┌──

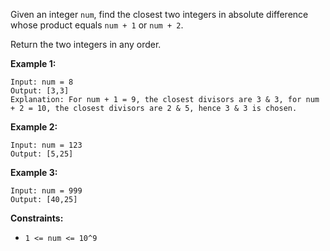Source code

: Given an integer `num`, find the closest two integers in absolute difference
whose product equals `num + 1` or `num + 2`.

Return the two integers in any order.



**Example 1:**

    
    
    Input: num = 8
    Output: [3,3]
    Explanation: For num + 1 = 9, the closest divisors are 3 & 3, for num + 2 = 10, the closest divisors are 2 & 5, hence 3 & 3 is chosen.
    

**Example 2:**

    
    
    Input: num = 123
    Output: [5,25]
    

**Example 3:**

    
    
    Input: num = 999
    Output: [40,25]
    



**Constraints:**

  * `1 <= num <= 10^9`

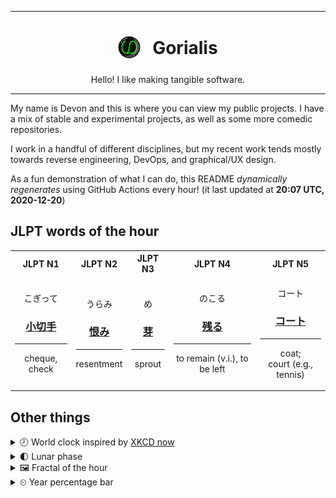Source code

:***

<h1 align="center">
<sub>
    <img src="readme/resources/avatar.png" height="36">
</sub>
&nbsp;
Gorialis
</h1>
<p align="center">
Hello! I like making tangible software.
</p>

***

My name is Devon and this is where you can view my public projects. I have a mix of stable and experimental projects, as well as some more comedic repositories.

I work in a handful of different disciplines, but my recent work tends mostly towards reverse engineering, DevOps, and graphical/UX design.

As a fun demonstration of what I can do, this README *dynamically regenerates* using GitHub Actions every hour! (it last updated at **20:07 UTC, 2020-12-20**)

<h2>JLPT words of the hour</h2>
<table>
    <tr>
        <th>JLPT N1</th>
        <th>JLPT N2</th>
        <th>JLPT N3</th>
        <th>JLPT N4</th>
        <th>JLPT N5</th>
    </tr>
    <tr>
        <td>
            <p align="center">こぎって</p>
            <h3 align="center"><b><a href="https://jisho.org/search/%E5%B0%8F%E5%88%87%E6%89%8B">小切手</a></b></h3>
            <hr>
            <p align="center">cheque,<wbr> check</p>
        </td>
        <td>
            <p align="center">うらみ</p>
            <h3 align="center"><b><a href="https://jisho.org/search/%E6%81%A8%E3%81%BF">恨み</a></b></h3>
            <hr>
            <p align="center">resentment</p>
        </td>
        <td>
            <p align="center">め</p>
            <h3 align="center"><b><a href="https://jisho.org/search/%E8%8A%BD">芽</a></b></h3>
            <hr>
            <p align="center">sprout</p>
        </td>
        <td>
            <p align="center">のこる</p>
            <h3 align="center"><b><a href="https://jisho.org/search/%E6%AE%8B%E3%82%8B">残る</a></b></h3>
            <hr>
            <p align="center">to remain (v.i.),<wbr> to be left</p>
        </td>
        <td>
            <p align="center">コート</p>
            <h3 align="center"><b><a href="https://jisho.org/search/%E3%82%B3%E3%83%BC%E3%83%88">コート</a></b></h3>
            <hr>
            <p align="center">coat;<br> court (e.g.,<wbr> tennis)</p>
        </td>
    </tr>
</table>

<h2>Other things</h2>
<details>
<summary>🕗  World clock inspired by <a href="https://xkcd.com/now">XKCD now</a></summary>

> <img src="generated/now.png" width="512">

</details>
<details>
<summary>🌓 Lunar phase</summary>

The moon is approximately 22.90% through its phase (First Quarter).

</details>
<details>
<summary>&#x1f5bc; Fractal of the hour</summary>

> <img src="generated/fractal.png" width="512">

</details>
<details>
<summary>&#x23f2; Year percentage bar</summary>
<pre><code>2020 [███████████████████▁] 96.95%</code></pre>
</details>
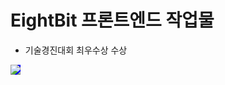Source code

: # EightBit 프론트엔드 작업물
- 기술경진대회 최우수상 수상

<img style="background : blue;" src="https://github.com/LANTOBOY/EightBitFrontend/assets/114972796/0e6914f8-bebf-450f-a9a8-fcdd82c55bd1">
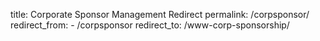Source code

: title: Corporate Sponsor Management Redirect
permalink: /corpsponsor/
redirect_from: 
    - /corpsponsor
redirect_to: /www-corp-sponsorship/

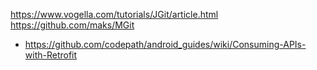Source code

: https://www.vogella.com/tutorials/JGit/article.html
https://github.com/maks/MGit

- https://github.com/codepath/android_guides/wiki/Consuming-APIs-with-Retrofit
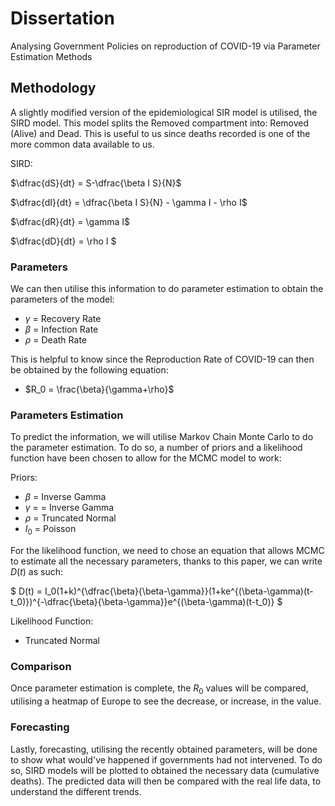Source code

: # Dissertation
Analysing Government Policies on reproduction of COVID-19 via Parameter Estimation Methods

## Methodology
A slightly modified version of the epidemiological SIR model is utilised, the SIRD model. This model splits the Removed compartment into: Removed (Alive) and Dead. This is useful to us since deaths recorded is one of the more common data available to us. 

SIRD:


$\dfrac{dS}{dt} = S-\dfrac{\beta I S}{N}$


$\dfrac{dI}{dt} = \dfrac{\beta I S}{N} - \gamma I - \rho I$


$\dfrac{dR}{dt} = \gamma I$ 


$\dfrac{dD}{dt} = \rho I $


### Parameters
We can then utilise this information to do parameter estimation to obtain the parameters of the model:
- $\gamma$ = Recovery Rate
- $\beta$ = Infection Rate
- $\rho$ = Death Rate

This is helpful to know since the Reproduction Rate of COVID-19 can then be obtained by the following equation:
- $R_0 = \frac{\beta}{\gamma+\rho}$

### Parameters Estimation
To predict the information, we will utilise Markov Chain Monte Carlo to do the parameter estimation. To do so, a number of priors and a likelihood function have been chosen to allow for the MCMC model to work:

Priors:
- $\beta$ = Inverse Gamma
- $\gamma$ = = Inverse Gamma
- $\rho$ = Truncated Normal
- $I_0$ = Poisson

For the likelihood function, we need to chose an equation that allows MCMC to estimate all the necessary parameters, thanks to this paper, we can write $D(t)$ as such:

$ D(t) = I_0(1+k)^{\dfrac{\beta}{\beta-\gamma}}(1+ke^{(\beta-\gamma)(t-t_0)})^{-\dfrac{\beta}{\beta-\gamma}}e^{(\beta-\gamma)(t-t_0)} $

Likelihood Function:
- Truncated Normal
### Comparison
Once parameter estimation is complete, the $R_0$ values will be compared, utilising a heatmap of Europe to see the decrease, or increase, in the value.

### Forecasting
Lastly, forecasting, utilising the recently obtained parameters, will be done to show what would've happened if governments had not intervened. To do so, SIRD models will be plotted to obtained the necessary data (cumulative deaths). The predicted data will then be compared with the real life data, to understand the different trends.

└──

▸ **Prompt**: Say how many lines in the entries contain the string "integers", and say nothing else.

▸ **Task answer**: 2